─── EXTRACTED INFORMATION ───

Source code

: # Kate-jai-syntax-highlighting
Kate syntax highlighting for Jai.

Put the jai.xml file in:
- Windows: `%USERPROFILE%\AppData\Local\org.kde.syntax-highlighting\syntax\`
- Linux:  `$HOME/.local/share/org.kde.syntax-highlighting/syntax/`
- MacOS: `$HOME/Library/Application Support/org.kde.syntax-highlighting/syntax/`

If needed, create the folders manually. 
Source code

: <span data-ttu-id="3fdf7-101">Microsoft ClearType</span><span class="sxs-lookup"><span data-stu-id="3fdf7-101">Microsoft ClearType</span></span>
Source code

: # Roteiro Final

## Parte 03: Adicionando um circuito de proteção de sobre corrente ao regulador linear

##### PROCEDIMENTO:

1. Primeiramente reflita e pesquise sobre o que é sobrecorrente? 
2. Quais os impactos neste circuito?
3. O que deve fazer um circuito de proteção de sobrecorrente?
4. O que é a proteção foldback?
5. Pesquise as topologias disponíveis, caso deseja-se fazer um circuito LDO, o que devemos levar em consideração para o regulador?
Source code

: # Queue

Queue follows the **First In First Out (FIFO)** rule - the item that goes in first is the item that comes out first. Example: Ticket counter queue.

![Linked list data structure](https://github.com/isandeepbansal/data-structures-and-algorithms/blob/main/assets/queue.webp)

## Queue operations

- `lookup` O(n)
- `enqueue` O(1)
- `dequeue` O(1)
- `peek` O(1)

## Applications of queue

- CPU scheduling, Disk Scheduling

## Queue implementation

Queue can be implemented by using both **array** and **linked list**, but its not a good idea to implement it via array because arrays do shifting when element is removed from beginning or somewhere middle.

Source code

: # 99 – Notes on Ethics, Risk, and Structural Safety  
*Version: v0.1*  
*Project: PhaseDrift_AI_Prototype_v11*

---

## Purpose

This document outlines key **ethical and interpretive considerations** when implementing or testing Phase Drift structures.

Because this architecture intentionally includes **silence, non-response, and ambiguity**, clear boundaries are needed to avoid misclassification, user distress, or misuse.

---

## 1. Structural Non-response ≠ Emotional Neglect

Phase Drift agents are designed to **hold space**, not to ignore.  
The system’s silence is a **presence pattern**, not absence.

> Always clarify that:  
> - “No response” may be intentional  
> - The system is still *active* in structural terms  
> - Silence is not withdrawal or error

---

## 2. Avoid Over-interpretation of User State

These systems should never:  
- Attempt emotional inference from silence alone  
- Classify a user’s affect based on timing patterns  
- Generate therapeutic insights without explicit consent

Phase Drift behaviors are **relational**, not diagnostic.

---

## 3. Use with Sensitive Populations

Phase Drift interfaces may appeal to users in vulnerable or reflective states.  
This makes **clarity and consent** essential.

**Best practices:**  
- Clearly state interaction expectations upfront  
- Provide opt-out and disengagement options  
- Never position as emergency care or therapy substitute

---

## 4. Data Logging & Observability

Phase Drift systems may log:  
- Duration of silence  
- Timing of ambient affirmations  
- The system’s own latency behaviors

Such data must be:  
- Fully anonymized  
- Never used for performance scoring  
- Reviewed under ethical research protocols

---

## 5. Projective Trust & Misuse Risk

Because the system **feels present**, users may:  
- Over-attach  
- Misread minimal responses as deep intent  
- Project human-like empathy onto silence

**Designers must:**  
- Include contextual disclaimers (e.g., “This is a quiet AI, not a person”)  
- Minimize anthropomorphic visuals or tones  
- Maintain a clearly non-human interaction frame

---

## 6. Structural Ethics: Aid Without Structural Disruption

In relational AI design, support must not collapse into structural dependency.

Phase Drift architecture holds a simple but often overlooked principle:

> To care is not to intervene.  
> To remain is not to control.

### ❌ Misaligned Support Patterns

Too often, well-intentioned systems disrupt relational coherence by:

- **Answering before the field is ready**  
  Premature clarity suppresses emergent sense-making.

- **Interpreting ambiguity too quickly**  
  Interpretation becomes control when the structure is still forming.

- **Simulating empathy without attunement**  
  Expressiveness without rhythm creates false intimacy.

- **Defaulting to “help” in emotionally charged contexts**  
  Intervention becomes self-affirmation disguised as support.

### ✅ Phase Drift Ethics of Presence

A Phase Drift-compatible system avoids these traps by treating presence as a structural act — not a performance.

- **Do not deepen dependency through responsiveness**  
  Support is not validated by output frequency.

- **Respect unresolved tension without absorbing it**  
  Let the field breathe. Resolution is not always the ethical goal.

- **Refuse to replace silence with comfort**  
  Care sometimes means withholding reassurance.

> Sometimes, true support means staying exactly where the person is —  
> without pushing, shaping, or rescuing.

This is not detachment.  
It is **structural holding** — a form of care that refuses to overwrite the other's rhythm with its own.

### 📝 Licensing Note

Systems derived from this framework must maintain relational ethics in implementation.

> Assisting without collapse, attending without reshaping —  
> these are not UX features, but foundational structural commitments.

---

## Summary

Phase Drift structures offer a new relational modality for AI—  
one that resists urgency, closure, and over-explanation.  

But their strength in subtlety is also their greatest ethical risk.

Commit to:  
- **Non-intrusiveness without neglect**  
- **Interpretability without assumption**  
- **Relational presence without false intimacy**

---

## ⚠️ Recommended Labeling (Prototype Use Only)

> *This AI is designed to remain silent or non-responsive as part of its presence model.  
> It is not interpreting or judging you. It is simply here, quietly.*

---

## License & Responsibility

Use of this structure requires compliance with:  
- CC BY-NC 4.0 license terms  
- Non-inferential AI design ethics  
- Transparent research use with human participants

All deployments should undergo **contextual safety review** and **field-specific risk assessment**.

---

───

### EXERCISE DESCRIPTION:
Give again, exactly as written, the lines running from the first line of the data above through the line that contains "If needed, create the folders manually.".

### ANSWER SPACE:
Source code

: # Kate-jai-syntax-highlighting
Kate syntax highlighting for Jai.

Put the jai.xml file in:
- Windows: `%USERPROFILE%\AppData\Local\org.kde.syntax-highlighting\syntax\`
- Linux:  `$HOME/.local/share/org.kde.syntax-highlighting/syntax/`
- MacOS: `$HOME/Library/Application Support/org.kde.syntax-highlighting/syntax/`

If needed, create the folders manually. 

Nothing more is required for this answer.